I too have heard opposition to the Insurance Institute for Highway Safety's 40 mph offset crash test, and realistically they don't have a case. It's fairly obvious why certain new car manufacturers would be trying to downplay these tests. Their cars haven't done well, and it affects their volume of sales.


Before the Institute began the offset procedure, independent crash testing was done solely by the National Highway Traffic Safety Administration (NHTSA). These cars are crashed into a solid barrier at a speed of 35 mph. This is a very credible test that shows the strengths and weaknesses of different vehicles during this type of a full frontal collision. The problem is that's not the only way dangerous wrecks occur. I've seen many examples of major life-endangering crashes with the damage to one side of the vehicle in a front end collision. I was a passenger in one, and my nose, teeth and cervical spine will never be the same.

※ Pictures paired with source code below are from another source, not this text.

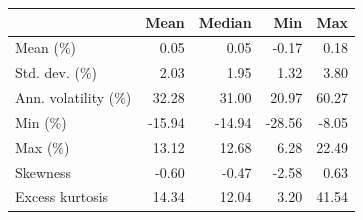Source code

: \begin{tabular}{lrrrr}
\toprule
 & Mean & Median & Min & Max \\
\midrule
Mean (\%) & 0.05 & 0.05 & -0.17 & 0.18 \\
Std. dev. (\%) & 2.03 & 1.95 & 1.32 & 3.80 \\
Ann. volatility (\%) & 32.28 & 31.00 & 20.97 & 60.27 \\
Min (\%) & -15.94 & -14.94 & -28.56 & -8.05 \\
Max (\%) & 13.12 & 12.68 & 6.28 & 22.49 \\
Skewness & -0.60 & -0.47 & -2.58 & 0.63 \\
Excess kurtosis & 14.34 & 12.04 & 3.20 & 41.54 \\
\bottomrule
\end{tabular}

Looking at the experiences I myself have had with these type accidents, how rare can they be? And when it involves you or a loved one, the numbers really don't matter. The addition of the institute's offset test, which delivers the impact to 40% of the front end at 40 mph, expands our knowledge even further by bringing out dangerous weaknesses that the NHTSA full frontal tests do not. Common sense tells us that the more diverse and detailed the safety testing of vehicles becomes, the more drive the manufacturers will have in engineering stronger cars that save lives.


Buckle-up, and drive safely. That's the best place to start.